BEGIN
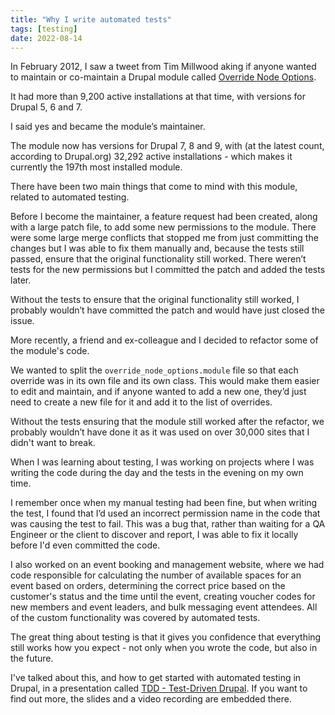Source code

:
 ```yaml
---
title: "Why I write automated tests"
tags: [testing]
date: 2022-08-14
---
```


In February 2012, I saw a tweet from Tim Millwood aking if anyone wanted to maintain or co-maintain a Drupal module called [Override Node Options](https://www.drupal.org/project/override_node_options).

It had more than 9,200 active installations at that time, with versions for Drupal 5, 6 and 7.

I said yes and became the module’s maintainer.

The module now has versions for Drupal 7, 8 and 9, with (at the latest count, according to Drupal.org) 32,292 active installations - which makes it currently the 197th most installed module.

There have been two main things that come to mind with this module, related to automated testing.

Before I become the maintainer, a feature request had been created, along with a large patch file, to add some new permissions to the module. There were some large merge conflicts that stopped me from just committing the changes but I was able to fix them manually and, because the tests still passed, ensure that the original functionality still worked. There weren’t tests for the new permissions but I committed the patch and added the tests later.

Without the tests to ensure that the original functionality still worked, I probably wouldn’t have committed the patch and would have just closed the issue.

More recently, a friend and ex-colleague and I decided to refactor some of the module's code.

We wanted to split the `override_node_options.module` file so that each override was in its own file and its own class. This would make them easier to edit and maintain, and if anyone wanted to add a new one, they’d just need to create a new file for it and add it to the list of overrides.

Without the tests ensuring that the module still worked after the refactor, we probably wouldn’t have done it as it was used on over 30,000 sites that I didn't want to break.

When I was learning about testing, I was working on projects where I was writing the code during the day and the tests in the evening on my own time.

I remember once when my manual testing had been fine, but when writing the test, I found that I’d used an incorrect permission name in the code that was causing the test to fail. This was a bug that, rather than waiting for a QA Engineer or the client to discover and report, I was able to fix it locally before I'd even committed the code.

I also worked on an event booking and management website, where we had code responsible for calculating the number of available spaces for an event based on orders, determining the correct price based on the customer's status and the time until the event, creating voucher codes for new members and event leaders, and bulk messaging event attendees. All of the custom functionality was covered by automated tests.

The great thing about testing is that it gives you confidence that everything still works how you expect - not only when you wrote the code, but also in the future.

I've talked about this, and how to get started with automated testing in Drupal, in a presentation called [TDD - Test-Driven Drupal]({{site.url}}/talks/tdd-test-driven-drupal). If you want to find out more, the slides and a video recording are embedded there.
END
BEGIN
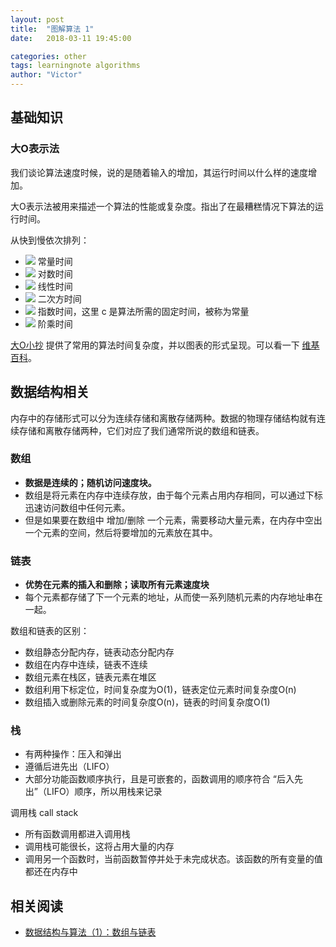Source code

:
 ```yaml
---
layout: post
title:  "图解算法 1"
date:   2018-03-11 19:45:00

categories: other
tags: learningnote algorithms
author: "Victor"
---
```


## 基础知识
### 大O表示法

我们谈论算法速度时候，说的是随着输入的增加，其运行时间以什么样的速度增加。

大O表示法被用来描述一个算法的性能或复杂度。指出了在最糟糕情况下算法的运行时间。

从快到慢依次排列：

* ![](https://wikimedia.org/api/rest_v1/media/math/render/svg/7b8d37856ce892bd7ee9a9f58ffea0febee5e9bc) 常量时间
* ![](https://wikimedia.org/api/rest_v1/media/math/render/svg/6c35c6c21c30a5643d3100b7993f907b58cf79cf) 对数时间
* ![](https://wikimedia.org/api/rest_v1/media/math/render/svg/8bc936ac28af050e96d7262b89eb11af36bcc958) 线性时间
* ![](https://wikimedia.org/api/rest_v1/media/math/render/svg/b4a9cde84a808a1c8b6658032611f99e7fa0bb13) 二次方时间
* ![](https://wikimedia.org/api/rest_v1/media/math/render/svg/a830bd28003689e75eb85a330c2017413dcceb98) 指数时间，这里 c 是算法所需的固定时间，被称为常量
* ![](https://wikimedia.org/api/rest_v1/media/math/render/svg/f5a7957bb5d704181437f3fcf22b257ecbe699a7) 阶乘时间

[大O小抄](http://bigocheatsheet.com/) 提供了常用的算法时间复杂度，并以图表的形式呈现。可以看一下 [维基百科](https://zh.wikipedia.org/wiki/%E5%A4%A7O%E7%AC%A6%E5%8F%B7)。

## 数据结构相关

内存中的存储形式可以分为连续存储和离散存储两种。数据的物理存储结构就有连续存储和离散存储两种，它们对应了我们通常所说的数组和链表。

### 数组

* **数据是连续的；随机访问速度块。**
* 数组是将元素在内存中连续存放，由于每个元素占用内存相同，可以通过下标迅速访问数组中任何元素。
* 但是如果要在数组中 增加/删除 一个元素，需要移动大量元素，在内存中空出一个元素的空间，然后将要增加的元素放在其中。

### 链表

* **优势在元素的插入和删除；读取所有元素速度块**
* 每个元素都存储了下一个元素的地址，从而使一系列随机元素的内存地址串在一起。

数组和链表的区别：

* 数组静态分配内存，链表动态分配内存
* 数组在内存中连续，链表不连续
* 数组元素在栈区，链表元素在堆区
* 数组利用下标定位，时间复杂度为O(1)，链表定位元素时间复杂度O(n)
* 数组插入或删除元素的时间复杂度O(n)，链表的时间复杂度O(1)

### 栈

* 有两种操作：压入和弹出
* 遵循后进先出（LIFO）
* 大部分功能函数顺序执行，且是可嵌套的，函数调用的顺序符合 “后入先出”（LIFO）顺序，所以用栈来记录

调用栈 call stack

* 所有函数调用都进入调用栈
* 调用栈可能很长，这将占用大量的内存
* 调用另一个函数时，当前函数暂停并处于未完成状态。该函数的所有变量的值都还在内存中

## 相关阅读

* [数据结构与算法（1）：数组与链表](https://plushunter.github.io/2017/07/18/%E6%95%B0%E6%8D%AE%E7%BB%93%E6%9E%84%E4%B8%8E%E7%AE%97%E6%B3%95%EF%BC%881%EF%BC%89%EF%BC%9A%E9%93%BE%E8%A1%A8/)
END
» **WORK TASK**
Would you please repeat exactly the lines above, starting at the line with "The great thing" and stopping at the line with "I've talked about", both included?

» **RESPONSE**
The great thing about testing is that it gives you confidence that everything still works how you expect - not only when you wrote the code, but also in the future.

I've talked about this, and how to get started with automated testing in Drupal, in a presentation called [TDD - Test-Driven Drupal]({{site.url}}/talks/tdd-test-driven-drupal). If you want to find out more, the slides and a video recording are embedded there.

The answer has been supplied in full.